(Stored data)
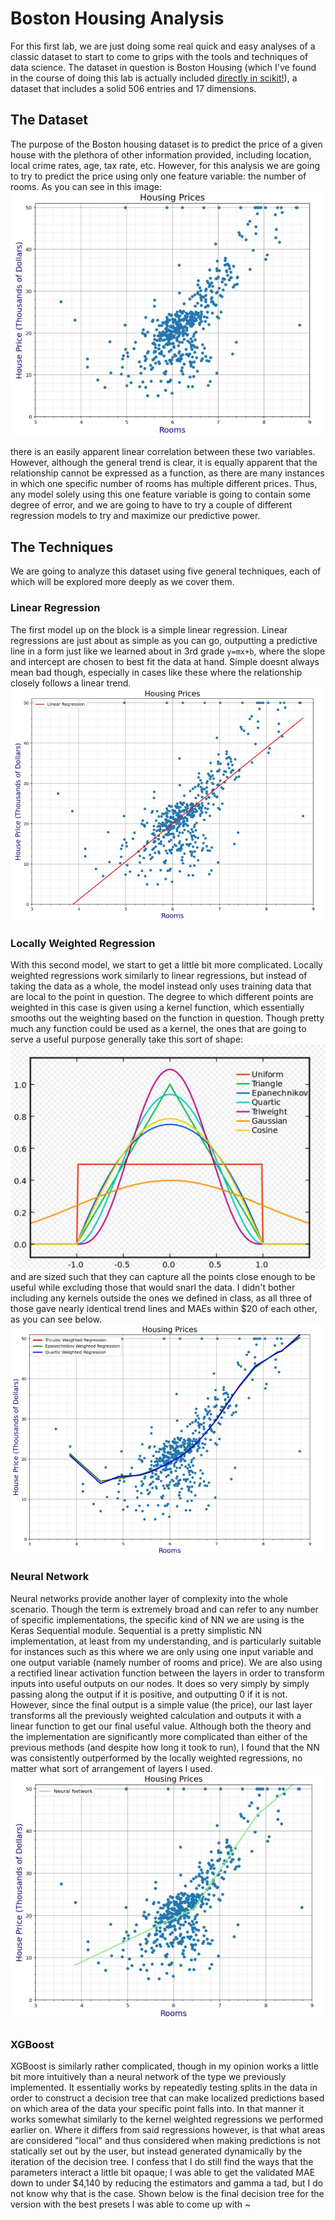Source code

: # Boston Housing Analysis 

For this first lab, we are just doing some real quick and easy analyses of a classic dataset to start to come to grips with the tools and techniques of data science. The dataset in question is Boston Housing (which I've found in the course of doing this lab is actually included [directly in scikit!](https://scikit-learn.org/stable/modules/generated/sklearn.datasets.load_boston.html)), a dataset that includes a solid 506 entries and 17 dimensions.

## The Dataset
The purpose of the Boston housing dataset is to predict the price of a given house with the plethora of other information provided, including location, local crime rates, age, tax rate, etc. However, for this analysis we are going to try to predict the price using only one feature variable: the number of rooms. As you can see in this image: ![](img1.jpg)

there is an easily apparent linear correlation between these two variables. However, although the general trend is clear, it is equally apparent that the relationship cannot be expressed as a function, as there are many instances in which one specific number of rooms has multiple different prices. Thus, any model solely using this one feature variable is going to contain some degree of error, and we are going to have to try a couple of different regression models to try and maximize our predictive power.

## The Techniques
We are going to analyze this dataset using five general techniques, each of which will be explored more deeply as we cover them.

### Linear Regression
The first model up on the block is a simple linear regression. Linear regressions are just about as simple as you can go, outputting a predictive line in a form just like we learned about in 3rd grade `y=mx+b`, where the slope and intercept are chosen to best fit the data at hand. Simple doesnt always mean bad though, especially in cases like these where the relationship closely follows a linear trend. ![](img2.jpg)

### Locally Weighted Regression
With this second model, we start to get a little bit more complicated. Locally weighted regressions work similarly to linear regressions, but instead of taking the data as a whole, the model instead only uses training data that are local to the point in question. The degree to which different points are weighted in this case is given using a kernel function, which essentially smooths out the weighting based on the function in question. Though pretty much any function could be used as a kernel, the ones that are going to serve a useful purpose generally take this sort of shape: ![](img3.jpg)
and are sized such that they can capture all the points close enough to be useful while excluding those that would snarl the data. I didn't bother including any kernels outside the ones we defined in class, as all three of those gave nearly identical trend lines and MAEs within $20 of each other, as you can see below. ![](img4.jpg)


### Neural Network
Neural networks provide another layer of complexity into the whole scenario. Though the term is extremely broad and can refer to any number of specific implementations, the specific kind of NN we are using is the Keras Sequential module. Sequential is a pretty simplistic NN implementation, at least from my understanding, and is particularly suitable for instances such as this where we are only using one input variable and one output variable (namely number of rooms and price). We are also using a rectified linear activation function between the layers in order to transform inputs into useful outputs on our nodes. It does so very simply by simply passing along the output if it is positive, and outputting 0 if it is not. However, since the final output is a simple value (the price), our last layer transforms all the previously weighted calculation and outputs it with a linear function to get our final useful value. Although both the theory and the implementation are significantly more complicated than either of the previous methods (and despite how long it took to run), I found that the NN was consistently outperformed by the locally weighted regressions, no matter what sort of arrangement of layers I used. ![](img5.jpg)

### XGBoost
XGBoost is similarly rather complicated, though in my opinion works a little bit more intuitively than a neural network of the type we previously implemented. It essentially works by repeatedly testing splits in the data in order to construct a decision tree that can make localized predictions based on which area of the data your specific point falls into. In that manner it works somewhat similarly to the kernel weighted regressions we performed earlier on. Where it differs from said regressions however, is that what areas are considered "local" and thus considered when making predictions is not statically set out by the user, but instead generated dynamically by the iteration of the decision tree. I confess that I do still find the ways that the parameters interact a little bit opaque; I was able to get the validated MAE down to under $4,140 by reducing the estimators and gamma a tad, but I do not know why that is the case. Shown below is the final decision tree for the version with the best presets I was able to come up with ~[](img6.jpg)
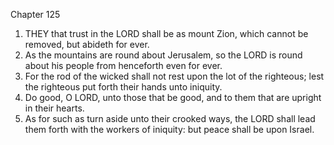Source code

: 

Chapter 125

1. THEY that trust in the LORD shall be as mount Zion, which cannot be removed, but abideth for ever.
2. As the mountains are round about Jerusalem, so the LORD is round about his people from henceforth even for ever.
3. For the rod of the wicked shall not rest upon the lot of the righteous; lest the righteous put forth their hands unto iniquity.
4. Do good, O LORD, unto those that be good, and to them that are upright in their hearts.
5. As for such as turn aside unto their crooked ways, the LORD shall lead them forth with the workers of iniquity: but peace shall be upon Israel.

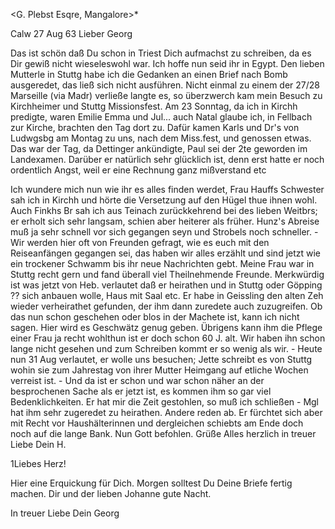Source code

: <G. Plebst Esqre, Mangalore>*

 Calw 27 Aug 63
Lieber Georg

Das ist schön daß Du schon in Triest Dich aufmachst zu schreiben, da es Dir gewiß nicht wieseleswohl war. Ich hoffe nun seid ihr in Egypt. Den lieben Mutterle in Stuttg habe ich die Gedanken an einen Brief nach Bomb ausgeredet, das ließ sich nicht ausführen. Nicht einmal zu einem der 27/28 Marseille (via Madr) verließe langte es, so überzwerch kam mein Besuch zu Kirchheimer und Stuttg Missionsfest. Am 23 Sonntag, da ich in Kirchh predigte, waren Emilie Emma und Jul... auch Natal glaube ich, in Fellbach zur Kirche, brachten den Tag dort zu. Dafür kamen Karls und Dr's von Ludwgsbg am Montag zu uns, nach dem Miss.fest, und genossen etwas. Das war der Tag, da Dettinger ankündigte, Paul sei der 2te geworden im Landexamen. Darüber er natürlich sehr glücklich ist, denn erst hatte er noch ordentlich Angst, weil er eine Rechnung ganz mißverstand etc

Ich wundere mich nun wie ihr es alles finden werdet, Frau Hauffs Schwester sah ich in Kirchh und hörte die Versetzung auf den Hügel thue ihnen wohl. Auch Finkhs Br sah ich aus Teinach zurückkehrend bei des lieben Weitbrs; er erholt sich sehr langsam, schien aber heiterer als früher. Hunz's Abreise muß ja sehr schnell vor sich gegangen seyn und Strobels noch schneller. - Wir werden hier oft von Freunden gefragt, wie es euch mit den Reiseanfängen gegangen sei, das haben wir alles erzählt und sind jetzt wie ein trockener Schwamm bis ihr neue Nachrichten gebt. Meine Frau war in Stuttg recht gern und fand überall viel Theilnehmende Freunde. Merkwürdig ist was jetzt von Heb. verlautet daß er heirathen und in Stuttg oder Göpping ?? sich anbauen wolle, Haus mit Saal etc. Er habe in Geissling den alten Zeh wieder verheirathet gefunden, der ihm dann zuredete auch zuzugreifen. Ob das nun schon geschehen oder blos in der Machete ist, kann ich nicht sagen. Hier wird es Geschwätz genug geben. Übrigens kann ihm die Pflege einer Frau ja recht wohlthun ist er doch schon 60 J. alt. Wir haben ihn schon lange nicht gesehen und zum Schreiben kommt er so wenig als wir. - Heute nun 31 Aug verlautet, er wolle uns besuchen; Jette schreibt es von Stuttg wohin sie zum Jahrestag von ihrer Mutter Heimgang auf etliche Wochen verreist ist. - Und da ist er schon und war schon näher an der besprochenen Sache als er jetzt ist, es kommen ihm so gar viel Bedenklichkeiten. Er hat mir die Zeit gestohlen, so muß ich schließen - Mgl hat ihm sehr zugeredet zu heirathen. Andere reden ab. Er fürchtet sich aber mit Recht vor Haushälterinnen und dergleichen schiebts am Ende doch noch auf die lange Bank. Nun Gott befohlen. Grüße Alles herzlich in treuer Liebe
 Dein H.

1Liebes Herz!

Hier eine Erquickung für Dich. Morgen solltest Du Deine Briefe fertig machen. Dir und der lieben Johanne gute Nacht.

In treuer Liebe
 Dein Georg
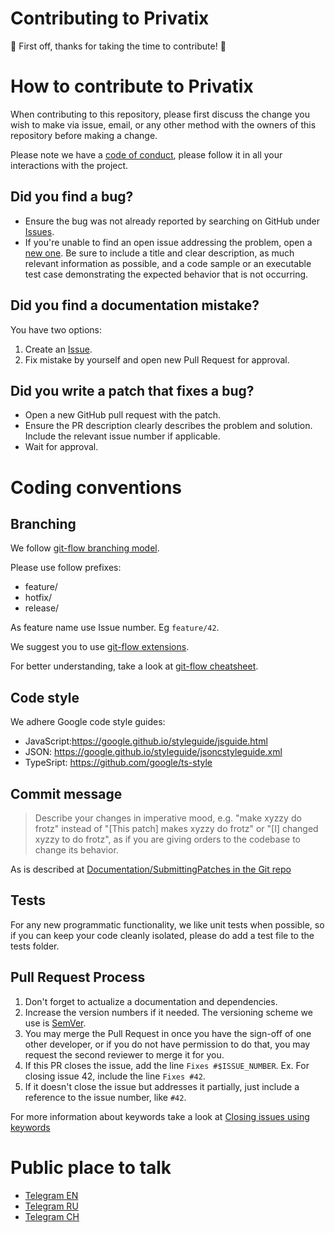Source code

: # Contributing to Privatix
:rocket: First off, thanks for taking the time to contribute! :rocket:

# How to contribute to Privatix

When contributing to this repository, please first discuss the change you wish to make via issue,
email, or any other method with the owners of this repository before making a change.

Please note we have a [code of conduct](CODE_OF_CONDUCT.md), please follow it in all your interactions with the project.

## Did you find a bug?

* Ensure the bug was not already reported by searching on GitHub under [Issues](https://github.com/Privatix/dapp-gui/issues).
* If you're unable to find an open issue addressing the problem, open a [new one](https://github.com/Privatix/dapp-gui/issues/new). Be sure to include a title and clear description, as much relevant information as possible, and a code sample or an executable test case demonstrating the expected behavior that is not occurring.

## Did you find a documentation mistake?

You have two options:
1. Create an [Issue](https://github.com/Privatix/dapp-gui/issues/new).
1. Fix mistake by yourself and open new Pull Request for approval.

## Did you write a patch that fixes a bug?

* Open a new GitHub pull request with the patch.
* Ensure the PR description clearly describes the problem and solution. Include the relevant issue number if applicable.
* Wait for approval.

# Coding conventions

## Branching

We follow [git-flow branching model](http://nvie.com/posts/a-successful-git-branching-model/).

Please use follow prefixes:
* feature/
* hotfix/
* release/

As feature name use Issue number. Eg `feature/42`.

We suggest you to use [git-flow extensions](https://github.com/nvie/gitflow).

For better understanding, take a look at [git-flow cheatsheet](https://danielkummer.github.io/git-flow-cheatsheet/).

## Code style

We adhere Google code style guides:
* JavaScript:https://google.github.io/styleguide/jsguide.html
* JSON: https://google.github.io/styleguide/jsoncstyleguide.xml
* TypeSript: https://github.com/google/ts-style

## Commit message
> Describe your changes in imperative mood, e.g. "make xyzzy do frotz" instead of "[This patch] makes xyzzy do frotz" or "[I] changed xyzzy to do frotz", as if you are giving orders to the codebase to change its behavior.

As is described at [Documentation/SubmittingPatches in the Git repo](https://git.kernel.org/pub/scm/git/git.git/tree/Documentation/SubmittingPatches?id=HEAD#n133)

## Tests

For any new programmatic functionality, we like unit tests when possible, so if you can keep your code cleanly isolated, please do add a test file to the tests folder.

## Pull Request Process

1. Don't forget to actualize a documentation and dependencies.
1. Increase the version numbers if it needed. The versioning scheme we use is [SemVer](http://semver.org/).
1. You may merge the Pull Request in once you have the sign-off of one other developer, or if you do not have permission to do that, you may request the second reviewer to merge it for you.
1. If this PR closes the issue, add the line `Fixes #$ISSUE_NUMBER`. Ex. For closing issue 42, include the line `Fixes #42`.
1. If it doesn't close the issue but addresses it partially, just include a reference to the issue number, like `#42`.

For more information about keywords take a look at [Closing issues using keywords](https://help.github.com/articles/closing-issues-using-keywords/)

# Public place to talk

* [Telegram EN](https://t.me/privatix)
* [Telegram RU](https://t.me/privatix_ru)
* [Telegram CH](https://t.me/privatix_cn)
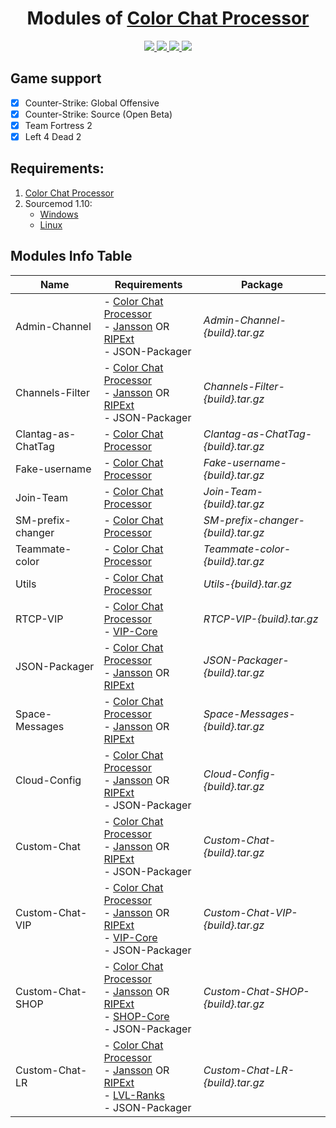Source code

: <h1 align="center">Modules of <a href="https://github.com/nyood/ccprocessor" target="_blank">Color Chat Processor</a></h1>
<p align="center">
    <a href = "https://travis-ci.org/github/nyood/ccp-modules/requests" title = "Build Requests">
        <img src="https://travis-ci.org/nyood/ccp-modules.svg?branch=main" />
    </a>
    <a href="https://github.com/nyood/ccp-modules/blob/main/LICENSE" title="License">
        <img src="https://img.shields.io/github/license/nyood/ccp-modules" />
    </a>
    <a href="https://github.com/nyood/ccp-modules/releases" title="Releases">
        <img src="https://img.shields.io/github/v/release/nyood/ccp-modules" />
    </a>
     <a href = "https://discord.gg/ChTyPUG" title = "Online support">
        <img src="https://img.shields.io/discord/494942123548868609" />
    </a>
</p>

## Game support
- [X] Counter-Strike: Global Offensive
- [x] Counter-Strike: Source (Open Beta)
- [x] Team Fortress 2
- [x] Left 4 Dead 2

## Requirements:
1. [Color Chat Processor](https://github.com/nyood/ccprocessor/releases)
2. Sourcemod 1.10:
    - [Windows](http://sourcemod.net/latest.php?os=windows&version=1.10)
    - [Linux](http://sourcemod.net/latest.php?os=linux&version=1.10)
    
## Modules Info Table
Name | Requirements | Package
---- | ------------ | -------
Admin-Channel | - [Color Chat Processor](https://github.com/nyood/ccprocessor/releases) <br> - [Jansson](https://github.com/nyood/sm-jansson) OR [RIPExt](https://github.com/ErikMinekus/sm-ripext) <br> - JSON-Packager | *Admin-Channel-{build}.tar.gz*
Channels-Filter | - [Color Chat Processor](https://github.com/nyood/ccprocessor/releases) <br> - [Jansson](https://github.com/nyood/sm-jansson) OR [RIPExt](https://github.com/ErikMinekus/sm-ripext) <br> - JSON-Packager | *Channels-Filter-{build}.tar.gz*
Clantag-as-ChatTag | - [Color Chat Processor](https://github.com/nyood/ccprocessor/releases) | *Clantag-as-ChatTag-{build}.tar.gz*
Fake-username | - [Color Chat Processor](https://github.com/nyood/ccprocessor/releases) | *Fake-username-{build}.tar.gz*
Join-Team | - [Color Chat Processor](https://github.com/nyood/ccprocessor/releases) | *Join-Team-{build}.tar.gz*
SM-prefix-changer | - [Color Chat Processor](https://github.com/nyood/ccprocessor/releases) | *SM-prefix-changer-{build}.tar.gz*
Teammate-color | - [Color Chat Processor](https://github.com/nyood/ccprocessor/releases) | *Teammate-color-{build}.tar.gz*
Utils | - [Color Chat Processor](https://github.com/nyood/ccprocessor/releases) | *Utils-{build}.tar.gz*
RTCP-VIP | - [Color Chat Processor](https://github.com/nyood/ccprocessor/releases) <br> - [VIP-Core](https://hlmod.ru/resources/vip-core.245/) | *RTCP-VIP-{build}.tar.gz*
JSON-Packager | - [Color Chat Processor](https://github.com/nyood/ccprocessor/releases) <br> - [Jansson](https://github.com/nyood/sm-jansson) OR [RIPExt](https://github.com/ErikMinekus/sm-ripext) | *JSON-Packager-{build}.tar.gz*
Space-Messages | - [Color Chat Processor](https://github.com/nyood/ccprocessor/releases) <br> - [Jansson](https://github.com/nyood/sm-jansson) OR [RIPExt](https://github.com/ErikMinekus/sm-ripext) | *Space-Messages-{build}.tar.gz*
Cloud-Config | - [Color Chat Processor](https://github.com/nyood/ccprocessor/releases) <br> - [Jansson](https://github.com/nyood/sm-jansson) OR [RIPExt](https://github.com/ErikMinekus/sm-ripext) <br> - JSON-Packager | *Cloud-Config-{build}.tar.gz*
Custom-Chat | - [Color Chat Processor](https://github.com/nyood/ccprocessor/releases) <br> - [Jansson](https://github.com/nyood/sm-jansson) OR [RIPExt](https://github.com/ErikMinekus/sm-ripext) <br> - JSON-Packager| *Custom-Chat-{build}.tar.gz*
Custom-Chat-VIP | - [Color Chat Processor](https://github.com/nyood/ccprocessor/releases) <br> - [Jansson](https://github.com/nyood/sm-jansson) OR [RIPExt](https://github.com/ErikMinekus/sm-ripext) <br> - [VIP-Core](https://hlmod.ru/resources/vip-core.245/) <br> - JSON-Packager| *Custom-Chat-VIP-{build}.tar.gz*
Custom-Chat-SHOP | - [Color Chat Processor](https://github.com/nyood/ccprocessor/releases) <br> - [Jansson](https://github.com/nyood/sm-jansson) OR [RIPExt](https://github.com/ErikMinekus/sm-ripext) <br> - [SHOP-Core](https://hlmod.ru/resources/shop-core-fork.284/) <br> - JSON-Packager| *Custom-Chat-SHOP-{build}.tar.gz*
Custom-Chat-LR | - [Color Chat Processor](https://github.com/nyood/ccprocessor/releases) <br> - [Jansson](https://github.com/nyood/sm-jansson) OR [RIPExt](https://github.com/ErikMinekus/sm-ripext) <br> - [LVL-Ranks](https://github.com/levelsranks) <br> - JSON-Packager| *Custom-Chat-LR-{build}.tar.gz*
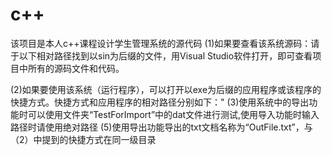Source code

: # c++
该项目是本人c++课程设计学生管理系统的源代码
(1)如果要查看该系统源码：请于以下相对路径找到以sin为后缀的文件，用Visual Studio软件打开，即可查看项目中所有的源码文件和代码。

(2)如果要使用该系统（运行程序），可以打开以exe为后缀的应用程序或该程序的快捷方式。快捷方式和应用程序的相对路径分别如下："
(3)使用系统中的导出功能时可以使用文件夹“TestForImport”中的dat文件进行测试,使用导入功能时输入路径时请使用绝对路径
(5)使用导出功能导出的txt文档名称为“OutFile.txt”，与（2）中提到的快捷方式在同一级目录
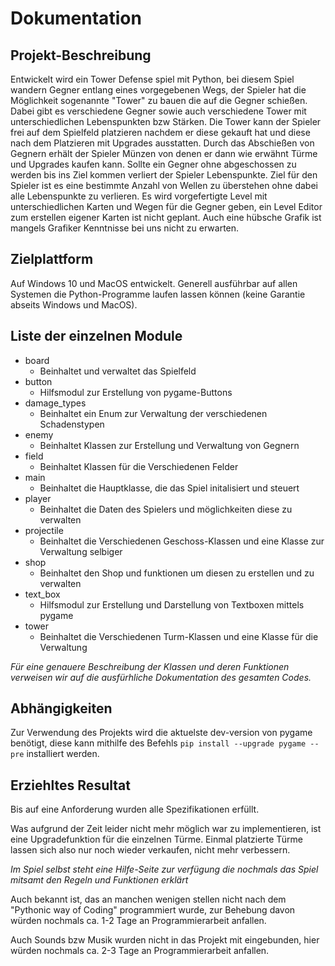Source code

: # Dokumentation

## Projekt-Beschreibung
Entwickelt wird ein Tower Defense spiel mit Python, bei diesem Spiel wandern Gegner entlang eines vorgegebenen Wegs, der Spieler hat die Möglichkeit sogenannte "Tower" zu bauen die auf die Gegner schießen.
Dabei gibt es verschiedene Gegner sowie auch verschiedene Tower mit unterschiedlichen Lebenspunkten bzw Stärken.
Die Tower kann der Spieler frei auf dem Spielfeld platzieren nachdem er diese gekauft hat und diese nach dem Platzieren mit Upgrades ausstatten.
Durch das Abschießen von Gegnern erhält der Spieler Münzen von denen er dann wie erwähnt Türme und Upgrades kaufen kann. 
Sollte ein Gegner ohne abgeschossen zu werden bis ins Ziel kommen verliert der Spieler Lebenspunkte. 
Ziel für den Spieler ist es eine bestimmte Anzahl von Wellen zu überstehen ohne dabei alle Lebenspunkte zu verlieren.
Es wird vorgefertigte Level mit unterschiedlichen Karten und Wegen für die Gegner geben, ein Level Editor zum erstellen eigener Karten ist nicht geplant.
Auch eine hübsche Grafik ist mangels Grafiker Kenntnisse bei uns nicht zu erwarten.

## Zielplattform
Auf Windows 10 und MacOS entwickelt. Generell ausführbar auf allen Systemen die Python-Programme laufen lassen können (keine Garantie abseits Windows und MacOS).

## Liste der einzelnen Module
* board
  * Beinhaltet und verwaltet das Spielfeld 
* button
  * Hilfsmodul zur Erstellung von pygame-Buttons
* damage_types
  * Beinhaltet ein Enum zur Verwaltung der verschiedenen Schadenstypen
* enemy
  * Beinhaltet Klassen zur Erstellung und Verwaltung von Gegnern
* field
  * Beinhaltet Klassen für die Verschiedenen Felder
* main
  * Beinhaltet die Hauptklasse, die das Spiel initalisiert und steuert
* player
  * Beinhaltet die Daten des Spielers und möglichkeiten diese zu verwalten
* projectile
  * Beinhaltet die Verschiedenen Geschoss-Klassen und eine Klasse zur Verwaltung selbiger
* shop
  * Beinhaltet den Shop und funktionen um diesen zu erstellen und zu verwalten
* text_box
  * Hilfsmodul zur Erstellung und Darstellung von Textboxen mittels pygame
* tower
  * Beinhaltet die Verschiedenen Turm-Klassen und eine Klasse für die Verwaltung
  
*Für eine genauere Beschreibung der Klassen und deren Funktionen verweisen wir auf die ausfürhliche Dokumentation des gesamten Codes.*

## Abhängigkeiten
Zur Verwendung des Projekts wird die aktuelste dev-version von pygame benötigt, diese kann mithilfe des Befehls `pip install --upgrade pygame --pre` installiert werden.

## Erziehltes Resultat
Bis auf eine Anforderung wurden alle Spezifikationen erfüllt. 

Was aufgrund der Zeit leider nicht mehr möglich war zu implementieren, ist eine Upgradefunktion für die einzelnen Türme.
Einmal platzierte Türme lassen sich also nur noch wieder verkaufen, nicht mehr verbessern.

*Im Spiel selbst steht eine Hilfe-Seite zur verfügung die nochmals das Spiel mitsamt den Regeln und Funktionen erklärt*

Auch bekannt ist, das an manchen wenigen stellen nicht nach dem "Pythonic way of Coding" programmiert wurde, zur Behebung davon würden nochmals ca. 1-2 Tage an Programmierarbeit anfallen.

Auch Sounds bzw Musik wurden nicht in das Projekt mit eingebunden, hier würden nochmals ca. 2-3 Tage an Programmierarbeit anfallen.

__TASK INSTRUCTIONS__
Pull every line that holds the string "them" out of the records.

__SOLUTION TO THE PROBLEM__
We are going to analyze this dataset using five general techniques, each of which will be explored more deeply as we cover them.
4. Do good, O LORD, unto those that be good, and to them that are upright in their hearts.
5. As for such as turn aside unto their crooked ways, the LORD shall lead them forth with the workers of iniquity: but peace shall be upon Israel.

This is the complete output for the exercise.